■ **YOUR TASK**: Go to the line holding "#### Auto-scaling" in the entries below and write out exactly every line down to and including the line holding "- **Problem**: Route packets through network".

■ **THE RECORDS**:

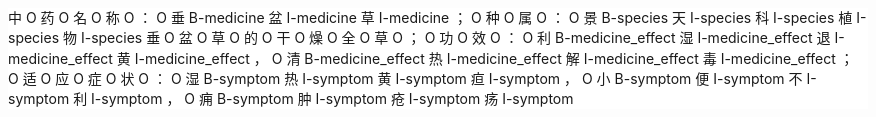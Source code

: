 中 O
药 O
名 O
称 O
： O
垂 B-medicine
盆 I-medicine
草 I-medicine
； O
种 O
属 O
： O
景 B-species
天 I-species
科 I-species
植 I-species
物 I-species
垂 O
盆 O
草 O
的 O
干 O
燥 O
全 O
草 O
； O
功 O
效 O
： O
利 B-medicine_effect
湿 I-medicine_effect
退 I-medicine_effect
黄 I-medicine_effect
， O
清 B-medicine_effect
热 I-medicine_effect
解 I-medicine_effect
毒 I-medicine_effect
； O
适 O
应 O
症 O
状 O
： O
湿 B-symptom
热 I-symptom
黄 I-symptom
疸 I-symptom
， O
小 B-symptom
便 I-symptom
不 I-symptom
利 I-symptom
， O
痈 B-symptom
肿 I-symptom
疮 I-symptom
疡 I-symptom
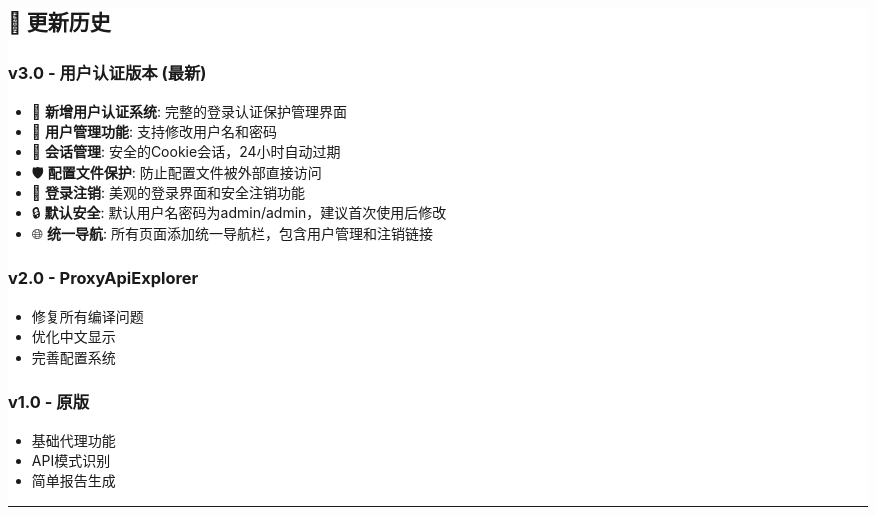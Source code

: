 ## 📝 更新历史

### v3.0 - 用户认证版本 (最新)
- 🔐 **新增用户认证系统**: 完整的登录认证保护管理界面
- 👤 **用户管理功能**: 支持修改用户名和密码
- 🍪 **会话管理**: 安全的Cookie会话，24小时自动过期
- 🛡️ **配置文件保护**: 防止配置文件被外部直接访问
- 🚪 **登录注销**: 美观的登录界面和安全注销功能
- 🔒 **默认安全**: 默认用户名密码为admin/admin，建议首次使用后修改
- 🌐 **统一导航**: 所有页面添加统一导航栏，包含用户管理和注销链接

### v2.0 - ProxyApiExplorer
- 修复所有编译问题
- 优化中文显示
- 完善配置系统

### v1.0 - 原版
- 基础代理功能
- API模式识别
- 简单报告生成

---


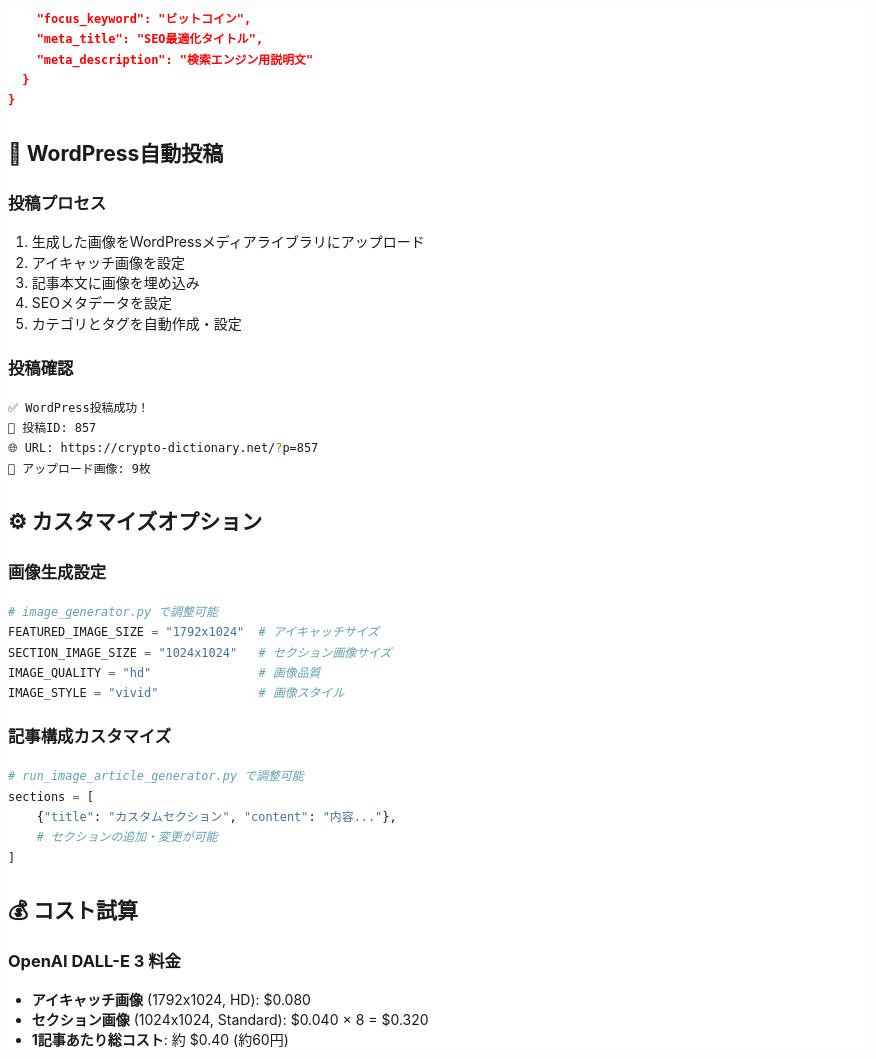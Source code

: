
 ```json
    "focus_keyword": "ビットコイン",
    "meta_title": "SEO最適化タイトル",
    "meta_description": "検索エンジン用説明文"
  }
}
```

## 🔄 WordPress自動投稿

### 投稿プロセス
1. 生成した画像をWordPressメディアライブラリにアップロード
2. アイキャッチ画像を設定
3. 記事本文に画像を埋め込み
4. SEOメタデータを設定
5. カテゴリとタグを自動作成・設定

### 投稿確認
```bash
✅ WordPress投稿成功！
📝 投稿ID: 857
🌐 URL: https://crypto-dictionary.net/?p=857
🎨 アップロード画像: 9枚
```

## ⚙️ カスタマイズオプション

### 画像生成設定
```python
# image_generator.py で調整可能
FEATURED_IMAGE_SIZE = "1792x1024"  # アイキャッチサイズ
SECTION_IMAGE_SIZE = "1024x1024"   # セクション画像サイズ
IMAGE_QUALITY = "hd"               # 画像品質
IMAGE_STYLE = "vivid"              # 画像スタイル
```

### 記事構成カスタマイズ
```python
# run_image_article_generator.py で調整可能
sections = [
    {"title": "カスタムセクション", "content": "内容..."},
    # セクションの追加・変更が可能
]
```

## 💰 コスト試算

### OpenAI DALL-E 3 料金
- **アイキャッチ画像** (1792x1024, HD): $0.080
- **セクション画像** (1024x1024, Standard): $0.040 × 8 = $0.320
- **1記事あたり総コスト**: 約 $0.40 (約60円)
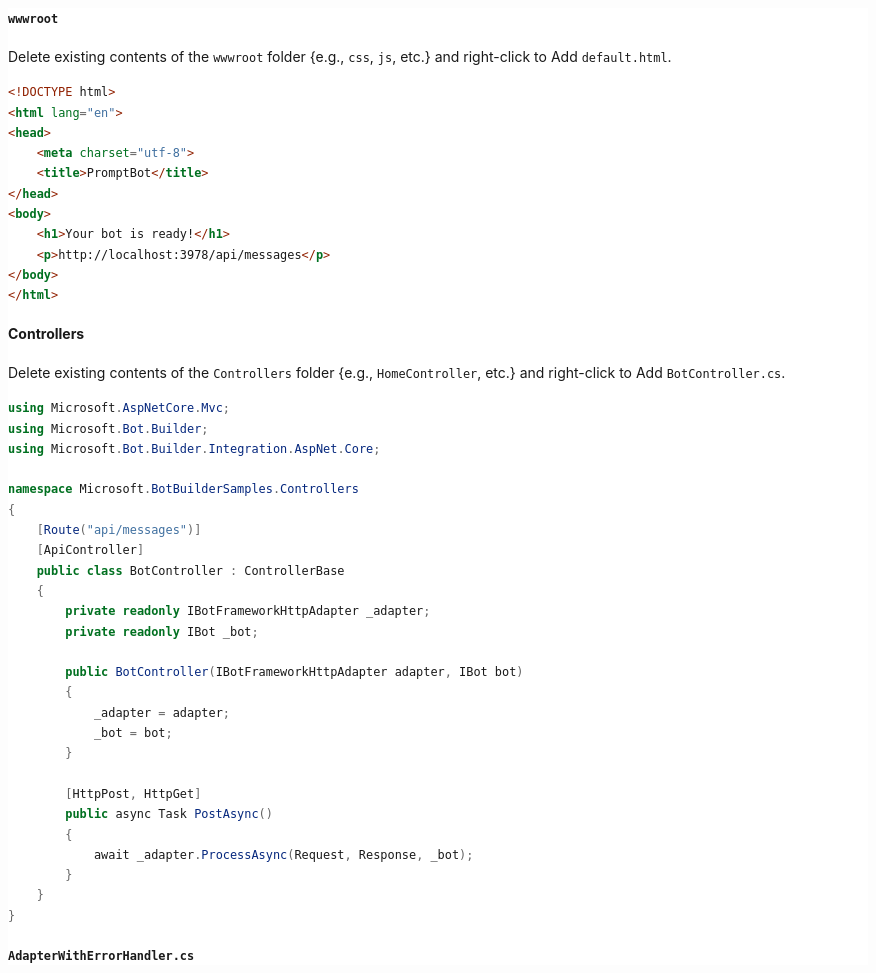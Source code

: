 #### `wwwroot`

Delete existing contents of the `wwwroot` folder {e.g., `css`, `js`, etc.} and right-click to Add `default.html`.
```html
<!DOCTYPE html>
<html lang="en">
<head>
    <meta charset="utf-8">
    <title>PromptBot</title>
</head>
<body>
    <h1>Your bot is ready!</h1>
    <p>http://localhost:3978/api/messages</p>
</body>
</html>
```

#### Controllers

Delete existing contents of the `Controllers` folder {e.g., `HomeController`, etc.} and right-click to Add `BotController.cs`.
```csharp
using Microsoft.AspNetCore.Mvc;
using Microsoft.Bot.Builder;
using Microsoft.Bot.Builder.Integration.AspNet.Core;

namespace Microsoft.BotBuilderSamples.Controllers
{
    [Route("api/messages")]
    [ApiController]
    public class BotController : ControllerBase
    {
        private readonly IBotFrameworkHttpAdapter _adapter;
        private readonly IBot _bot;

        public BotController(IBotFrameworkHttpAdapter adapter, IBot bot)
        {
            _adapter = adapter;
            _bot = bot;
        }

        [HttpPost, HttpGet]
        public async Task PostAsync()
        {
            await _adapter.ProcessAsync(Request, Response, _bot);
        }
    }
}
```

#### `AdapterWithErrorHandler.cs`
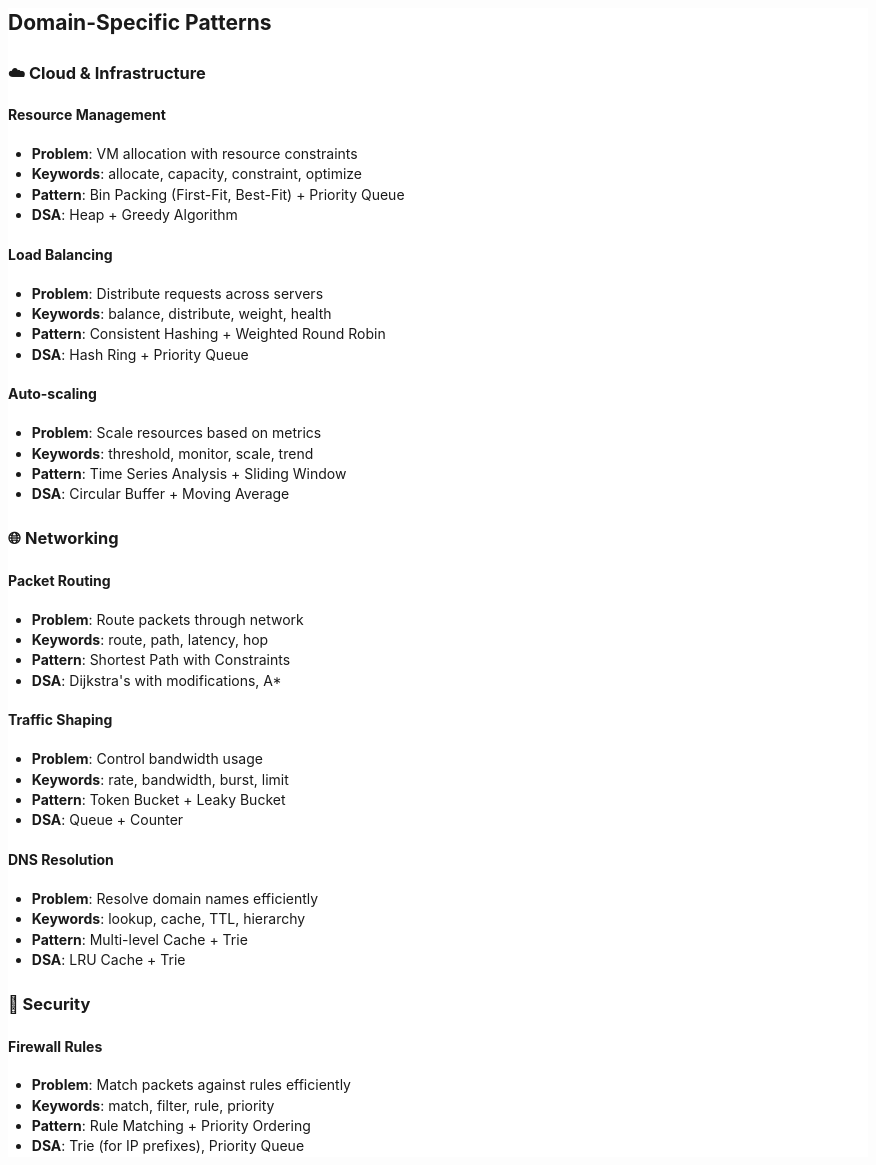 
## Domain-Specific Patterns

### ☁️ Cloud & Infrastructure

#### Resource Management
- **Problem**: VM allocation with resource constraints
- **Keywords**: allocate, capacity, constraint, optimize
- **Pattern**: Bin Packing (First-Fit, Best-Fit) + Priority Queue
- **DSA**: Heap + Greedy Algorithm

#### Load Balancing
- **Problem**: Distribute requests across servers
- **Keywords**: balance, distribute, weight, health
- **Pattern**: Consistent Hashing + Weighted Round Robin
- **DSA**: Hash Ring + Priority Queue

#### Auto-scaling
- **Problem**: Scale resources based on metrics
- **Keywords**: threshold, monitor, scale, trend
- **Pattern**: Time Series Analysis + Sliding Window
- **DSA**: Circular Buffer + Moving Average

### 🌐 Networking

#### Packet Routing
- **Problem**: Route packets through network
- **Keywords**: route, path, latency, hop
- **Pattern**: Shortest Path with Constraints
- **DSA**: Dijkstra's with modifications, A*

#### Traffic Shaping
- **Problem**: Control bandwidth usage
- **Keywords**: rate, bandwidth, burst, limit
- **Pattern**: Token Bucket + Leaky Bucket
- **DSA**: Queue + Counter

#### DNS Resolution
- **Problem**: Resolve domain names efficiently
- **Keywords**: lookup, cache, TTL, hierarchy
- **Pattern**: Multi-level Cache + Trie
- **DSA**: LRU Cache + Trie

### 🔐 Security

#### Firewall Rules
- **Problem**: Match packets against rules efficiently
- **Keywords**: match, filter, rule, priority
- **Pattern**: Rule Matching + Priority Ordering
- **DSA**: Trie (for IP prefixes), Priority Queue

■ **EXPECTED ANSWER**:
#### Auto-scaling
- **Problem**: Scale resources based on metrics
- **Keywords**: threshold, monitor, scale, trend
- **Pattern**: Time Series Analysis + Sliding Window
- **DSA**: Circular Buffer + Moving Average

### 🌐 Networking

#### Packet Routing
- **Problem**: Route packets through network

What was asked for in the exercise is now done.